- **PROVIDED INFORMATION**
-- Opening Marker --
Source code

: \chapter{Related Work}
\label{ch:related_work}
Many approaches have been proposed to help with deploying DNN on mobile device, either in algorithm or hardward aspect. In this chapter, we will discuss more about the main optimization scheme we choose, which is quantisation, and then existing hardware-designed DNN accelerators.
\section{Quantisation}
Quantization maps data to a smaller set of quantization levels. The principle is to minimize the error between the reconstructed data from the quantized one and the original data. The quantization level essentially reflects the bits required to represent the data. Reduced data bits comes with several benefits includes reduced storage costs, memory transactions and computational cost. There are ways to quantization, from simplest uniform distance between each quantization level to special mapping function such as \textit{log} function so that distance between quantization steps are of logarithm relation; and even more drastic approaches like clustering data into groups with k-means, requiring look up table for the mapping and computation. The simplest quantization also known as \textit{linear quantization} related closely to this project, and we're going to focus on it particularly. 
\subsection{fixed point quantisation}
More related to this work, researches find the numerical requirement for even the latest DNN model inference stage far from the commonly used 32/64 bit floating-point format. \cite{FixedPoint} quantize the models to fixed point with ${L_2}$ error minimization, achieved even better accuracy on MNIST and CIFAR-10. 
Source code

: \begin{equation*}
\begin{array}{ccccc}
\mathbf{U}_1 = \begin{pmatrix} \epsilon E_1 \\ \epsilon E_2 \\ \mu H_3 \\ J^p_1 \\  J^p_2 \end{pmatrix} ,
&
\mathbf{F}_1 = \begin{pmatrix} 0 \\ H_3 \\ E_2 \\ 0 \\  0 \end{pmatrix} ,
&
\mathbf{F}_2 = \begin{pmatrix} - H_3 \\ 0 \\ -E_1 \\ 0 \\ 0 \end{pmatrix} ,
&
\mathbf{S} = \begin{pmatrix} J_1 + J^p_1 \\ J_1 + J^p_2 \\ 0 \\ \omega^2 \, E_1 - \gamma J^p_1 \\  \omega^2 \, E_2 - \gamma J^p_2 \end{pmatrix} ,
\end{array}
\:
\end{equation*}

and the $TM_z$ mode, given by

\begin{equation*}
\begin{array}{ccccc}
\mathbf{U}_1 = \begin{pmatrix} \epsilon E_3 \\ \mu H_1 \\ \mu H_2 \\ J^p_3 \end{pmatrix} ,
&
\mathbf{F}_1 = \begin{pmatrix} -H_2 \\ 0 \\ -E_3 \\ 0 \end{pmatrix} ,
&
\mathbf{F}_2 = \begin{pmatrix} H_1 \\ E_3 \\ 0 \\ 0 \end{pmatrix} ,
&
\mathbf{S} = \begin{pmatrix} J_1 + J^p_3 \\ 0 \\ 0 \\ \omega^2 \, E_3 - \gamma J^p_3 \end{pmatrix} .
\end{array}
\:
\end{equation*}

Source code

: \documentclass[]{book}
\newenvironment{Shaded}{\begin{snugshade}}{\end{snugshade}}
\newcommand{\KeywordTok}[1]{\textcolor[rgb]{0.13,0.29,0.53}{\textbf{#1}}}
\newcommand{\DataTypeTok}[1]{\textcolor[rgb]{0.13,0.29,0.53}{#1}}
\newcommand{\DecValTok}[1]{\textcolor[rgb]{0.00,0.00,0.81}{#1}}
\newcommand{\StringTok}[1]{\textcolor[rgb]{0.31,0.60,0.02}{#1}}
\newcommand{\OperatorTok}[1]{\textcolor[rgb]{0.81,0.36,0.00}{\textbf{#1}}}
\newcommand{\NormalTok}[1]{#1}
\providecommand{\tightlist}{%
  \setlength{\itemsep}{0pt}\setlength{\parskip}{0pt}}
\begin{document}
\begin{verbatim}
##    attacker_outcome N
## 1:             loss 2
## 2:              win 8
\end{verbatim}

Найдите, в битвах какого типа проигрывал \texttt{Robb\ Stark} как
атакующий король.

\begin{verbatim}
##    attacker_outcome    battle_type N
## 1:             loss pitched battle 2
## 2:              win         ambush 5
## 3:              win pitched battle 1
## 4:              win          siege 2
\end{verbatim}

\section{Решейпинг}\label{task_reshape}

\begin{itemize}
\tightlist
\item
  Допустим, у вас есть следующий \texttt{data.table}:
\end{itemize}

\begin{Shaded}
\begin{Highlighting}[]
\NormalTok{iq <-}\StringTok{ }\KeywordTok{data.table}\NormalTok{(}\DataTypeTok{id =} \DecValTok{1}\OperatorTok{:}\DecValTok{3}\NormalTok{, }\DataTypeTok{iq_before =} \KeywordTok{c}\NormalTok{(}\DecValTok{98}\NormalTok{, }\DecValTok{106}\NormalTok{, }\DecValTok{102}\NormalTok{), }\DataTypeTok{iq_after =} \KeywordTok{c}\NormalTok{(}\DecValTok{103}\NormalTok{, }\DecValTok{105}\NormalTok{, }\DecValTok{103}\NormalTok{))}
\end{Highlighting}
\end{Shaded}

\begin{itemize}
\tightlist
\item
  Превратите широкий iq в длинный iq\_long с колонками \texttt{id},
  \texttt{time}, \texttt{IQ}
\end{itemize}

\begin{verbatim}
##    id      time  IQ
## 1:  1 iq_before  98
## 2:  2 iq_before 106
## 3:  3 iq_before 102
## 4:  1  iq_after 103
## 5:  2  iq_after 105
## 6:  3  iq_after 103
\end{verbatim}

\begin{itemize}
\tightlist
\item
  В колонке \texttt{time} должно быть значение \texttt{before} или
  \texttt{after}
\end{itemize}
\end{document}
-- Closing Marker --
- **WHAT NEEDS TO BE DONE**
Look through the material above for the word "time" and copy every line that has it.

- **ANSWER SECTION**
  \texttt{time}, \texttt{IQ}
##    id      time  IQ
  В колонке \texttt{time} должно быть значение \texttt{before} или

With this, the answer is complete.